▶ [Task description]: Search each line of the data for the word "decision"; copy every line where it is found.

---+---

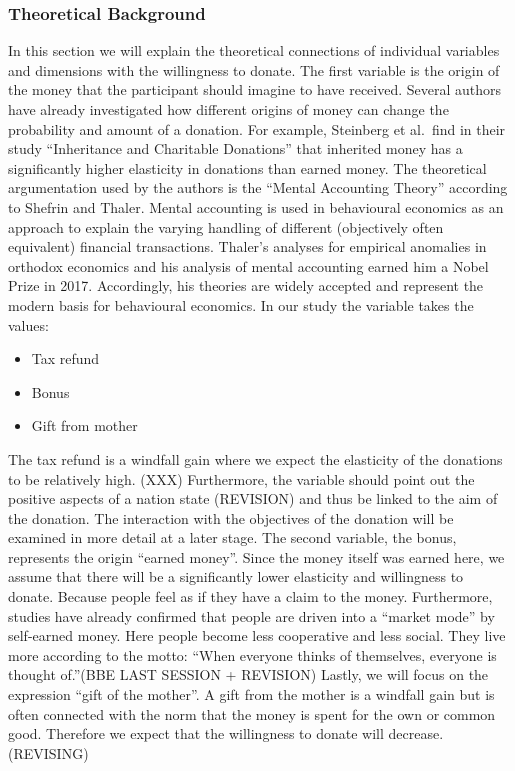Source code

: \documentclass[12pt,]{article}
\providecommand{\tightlist}{%
  \setlength{\itemsep}{0pt}\setlength{\parskip}{0pt}}
\begin{document}
\hypertarget{theoretical-background}{%
\subsubsection{Theoretical Background}\label{theoretical-background}}

In this section we will explain the theoretical connections of
individual variables and dimensions with the willingness to donate. The
first variable is the origin of the money that the participant should
imagine to have received. Several authors have already investigated how
different origins of money can change the probability and amount of a
donation. For example, Steinberg et al.~find in their study
``Inheritance and Charitable Donations'' that inherited money has a
significantly higher elasticity in donations than earned money. The
theoretical argumentation used by the authors is the ``Mental Accounting
Theory'' according to Shefrin and Thaler. Mental accounting is used in
behavioural economics as an approach to explain the varying handling of
different (objectively often equivalent) financial transactions.
Thaler's analyses for empirical anomalies in orthodox economics and his
analysis of mental accounting earned him a Nobel Prize in 2017.
Accordingly, his theories are widely accepted and represent the modern
basis for behavioural economics. In our study the variable takes the
values:

\begin{itemize}
\tightlist
\item
  Tax refund
\item
  Bonus
\item
  Gift from mother
\end{itemize}

The tax refund is a windfall gain where we expect the elasticity of the
donations to be relatively high. (XXX) Furthermore, the variable should
point out the positive aspects of a nation state (REVISION) and thus be
linked to the aim of the donation. The interaction with the objectives
of the donation will be examined in more detail at a later stage. The
second variable, the bonus, represents the origin ``earned money''.
Since the money itself was earned here, we assume that there will be a
significantly lower elasticity and willingness to donate. Because people
feel as if they have a claim to the money. Furthermore, studies have
already confirmed that people are driven into a ``market mode'' by
self-earned money. Here people become less cooperative and less social.
They live more according to the motto: ``When everyone thinks of
themselves, everyone is thought of.''(BBE LAST SESSION + REVISION)
Lastly, we will focus on the expression ``gift of the mother''. A gift
from the mother is a windfall gain but is often connected with the norm
that the money is spent for the own or common good. Therefore we expect
that the willingness to donate will decrease. (REVISING)
\end{document}
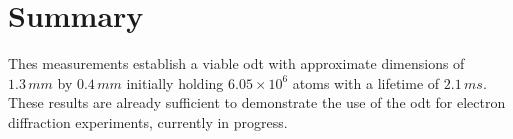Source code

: \section{Summary}

Thes measurements establish a viable \gls{odt} with approximate dimensions of $1.3\,\unit{mm}$ by $0.4\,\unit{mm}$ initially holding $6.05\times10^6$ atoms with a lifetime of $2.1\,\unit{ms}$. These results are already sufficient to demonstrate the use of the \gls{odt} for electron diffraction experiments, currently in progress.
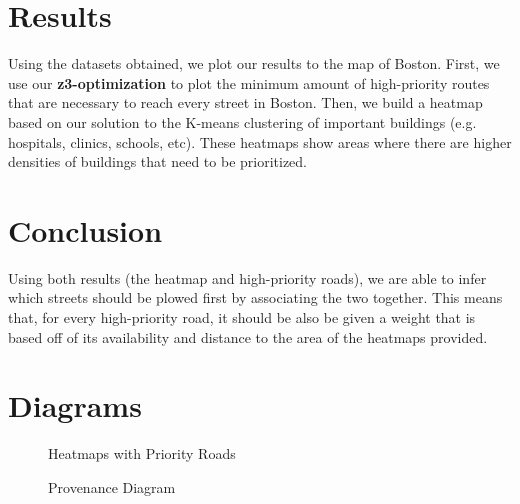 \documentclass[15pt]{report}
\begin{document}
\section*{Results}
Using the datasets obtained, we plot our results to the map of Boston. First, we use our \textbf{z3-optimization} to plot the minimum amount of high-priority routes that are necessary to reach every street in Boston. Then, we build a heatmap based on our solution to the K-means clustering of important buildings (e.g. hospitals, clinics, schools, etc). These heatmaps show areas where there are higher densities of buildings that need to be prioritized. 

\section*{Conclusion}
Using both results (the heatmap and high-priority roads), we are able to infer which streets should be plowed first by associating the two together. This means that, for every high-priority road, it should be also be given a weight that is based off of its availability and distance to the area of the heatmaps provided. 

\section*{Diagrams}
\begin{figure}[h!]
	\centering
	\caption{Heatmaps with Priority Roads}
	\label{fig:method}
\end{figure}
\begin{figure}[h!]
	\centering
	\caption{Provenance Diagram}
	\label{fig:method}
\end{figure}
\end{document}
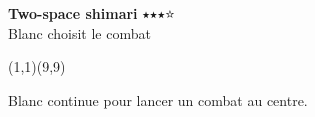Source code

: \documentclass[preview, border=0pt, varwidth=false]{standalone}
\begin{document}
	\setgounit{0.6cm} 
	
	\parbox[c][14.65cm][c]{10.2cm}{
		\centering
		
		{\Large\textbf{Two-space shimari} $\medblackstar \medblackstar \medblackstar \medwhitestar$\\ Blanc choisit le combat}
		\vspace{3em}
		
		\begin{psgopartialboard}{(1,1)(9,9)}
			\pass
		\end{psgopartialboard}
		
		\vspace{1em}
		Blanc continue pour lancer un combat au centre.
	}
	
\end{document}
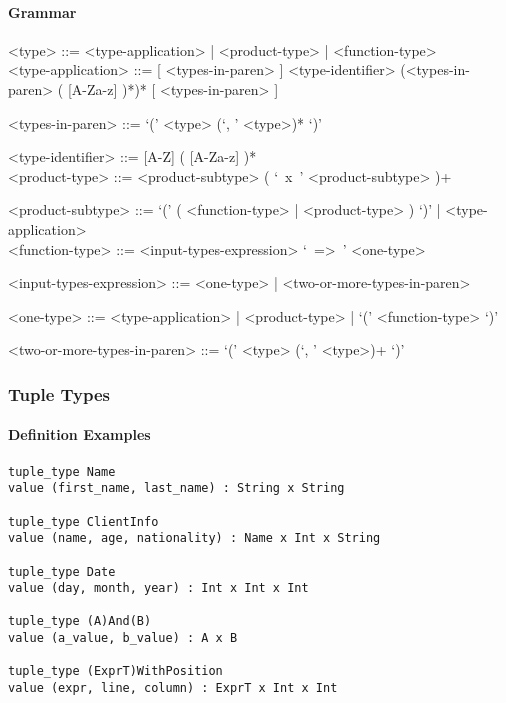\documentclass{article}
\begin{document}
\paragraph{Grammar}
\begin{grammar}
<type> ::= <type-application> | <product-type> | <function-type> \\

<type-application> ::=
[ <types-in-paren> ] <type-identifier> (<types-in-paren> ( [A-Za-z] )*)* [ <types-in-paren> ] 

<types-in-paren> ::= `(' <type> (`, ' <type>)* `)'

<type-identifier> ::= [A-Z] ( [A-Za-z] )* \\ 
 
<product-type> ::= <product-subtype> ( `\ x\ ' <product-subtype> )+

<product-subtype> ::=
`(' ( <function-type> | <product-type> ) `)' | <type-application> \\

<function-type> ::= <input-types-expression> `\ =>\ ' <one-type>

<input-types-expression> ::= <one-type> | <two-or-more-types-in-paren>

<one-type> ::= <type-application> | <product-type> | `(' <function-type> `)'

<two-or-more-types-in-paren> ::=  `(' <type> (`, ' <type>)+ `)'
\end{grammar}

\subsubsection{Tuple Types}
\label{subsubsec:tupts}

\paragraph{Definition Examples}

\begin{verbatim}
tuple_type Name
value (first_name, last_name) : String x String

tuple_type ClientInfo
value (name, age, nationality) : Name x Int x String

tuple_type Date
value (day, month, year) : Int x Int x Int

tuple_type (A)And(B)
value (a_value, b_value) : A x B

tuple_type (ExprT)WithPosition
value (expr, line, column) : ExprT x Int x Int
\end{verbatim}
\end{document}
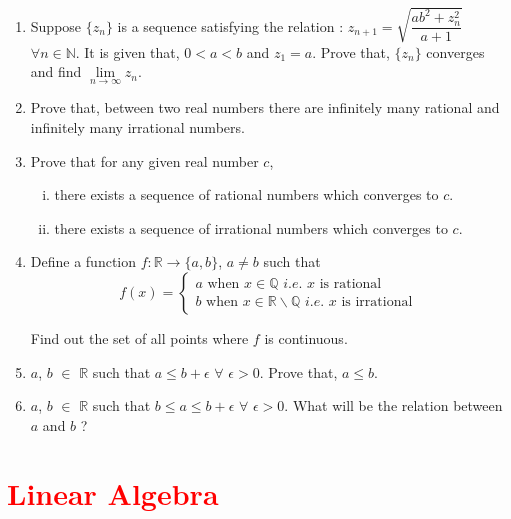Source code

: \documentclass[11pt, a4paper]{article}
\begin{document}
\begin{enumerate}
	\item Suppose $\{z_n\}$ is a sequence satisfying the relation : $z_{n+1} = \sqrt{\dfrac{ab^2 + z_n^2}{a+1}}$ $\forall n \in \mathbb{N}$. It is given that, $0 < a < b$ and $z_1 = a$. Prove that, $\{z_n\}$ converges and find $\lim \limits_{n \rightarrow \infty} z_n$.
	
	\item Prove that, between two real numbers there are infinitely many rational and infinitely many irrational numbers.
	
	\item Prove that for any given real number $c$,
	\begin{enumerate}[(i)]
	\item there exists a sequence of rational numbers which converges to $c$.
	\item there exists a sequence of irrational numbers which converges to $c$.
	\end{enumerate}
	
	\item Define a function $f : \mathbb{R} \rightarrow \{a, b\}$, $a \neq b$ such that
	\begin{equation*}
	f(x) =
		\begin{cases}
		a \text{ when } x \in \mathbb{Q} \textit{ i.e. } x \text{ is rational} \\
		b \text{ when } x \in \mathbb{R \backslash Q} \textit{ i.e. } x \text{ is irrational }
		\end{cases}	
	\end{equation*}
	
Find out the set of all points where $f$ is continuous.

	\item $a$, $b$ $\in$ $\mathbb{R}$ such that $a \leq b + \epsilon $ $\forall$ $\epsilon > 0$. Prove that, $a \leq b$.
	
	\item $a$, $b$ $\in$ $\mathbb{R}$ such that $b \leq a \leq b + \epsilon$ $\forall$ $\epsilon > 0$. What will be the relation between $a$ and $b$ ?
	
\end{enumerate}
















\section{\textcolor{red}{Linear Algebra}}
\end{document}
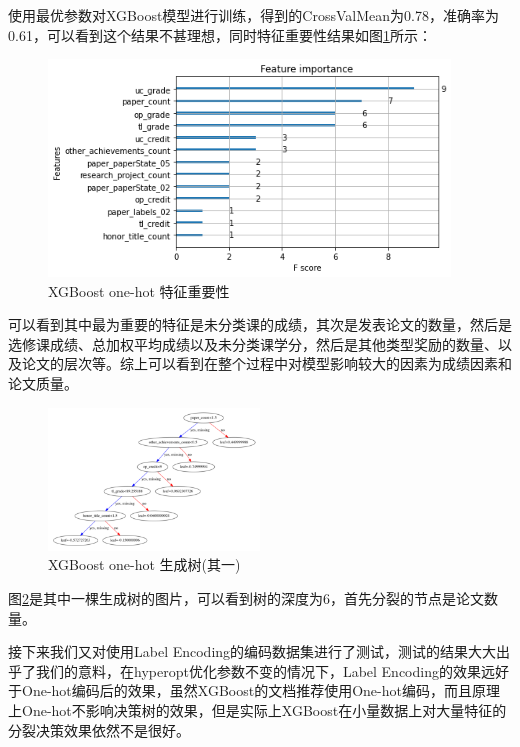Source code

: 使用最优参数对XGBoost模型进行训练，得到的CrossValMean为0.78，准确率为0.61，可以看到这个结果不甚理想，同时特征重要性结果如图\ref{XGBoost-one-hot-feature-importance}所示：
\begin{figure}[htb]
  \vspace{13pt} %
  \centering
  \includegraphics[width=0.95\textwidth]{images/XGBoost-one-hot-feature-importance.png}
  \caption{XGBoost one-hot 特征重要性}\label{XGBoost-one-hot-feature-importance} %
\end{figure}

可以看到其中最为重要的特征是未分类课的成绩，其次是发表论文的数量，然后是选修课成绩、总加权平均成绩以及未分类课学分，然后是其他类型奖励的数量、以及论文的层次等。综上可以看到在整个过程中对模型影响较大的因素为成绩因素和论文质量。

\begin{figure}[htb]
  \vspace{13pt} %
  \centering
  \includegraphics[width=0.5\textwidth]{images/XGBoost-one-hot-decision-tree.png}
  \caption{XGBoost one-hot 生成树(其一)}\label{XGBoost-one-hot-decision-tree} %
\end{figure}
图\ref{XGBoost-one-hot-decision-tree}是其中一棵生成树的图片，可以看到树的深度为6，首先分裂的节点是论文数量。

接下来我们又对使用Label Encoding的编码数据集进行了测试，测试的结果大大出乎了我们的意料，在hyperopt优化参数不变的情况下，Label Encoding的效果远好于One-hot编码后的效果，虽然XGBoost的文档推荐使用One-hot编码，而且原理上One-hot不影响决策树的效果，但是实际上XGBoost在小量数据上对大量特征的分裂决策效果依然不是很好。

---+---

▶ [Result of the exercise]:
  \includegraphics[width=0.5\textwidth]{images/XGBoost-one-hot-decision-tree.png}
  \caption{XGBoost one-hot 生成树(其一)}\label{XGBoost-one-hot-decision-tree} %
图\ref{XGBoost-one-hot-decision-tree}是其中一棵生成树的图片，可以看到树的深度为6，首先分裂的节点是论文数量。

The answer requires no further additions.